= About this exercise =
Would you filter these records and copy every line that has the word "recognized"?

= Given data =

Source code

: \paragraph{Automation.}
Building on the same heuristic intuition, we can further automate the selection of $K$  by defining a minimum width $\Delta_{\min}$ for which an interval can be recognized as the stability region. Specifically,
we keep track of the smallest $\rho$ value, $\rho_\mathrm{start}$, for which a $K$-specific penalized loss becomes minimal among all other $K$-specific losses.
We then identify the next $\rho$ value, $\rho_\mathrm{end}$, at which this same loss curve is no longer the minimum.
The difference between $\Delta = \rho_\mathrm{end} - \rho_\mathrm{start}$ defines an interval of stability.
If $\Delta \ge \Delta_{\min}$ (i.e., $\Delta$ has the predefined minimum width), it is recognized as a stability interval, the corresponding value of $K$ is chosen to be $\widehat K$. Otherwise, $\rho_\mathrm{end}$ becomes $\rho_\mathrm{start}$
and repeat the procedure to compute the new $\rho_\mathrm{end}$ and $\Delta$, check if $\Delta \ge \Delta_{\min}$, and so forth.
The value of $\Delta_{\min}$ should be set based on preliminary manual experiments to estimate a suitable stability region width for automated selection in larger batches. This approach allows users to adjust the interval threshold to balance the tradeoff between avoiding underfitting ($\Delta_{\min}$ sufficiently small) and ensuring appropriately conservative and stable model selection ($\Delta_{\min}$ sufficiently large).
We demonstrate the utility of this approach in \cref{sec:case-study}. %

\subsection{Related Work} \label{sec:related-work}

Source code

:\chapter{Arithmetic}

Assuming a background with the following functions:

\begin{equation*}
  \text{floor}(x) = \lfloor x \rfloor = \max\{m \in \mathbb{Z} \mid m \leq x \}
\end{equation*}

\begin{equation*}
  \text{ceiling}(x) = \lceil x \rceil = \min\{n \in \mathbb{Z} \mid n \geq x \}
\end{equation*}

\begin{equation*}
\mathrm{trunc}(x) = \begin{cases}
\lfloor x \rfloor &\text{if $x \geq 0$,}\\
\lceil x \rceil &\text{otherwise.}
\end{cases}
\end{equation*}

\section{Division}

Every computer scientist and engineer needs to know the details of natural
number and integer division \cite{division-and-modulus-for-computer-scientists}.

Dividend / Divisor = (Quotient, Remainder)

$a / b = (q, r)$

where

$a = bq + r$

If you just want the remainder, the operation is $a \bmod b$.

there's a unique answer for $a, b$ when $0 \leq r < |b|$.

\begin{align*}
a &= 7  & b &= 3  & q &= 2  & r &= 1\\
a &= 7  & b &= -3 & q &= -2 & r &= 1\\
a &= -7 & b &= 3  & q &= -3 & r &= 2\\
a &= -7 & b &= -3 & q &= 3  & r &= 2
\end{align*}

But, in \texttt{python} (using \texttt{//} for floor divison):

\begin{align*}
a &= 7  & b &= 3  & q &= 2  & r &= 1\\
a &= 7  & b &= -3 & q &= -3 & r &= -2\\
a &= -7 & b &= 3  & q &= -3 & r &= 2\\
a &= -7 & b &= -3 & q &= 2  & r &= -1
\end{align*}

= Solution to this exercise =
Building on the same heuristic intuition, we can further automate the selection of $K$  by defining a minimum width $\Delta_{\min}$ for which an interval can be recognized as the stability region. Specifically,
If $\Delta \ge \Delta_{\min}$ (i.e., $\Delta$ has the predefined minimum width), it is recognized as a stability interval, the corresponding value of $K$ is chosen to be $\widehat K$. Otherwise, $\rho_\mathrm{end}$ becomes $\rho_\mathrm{start}$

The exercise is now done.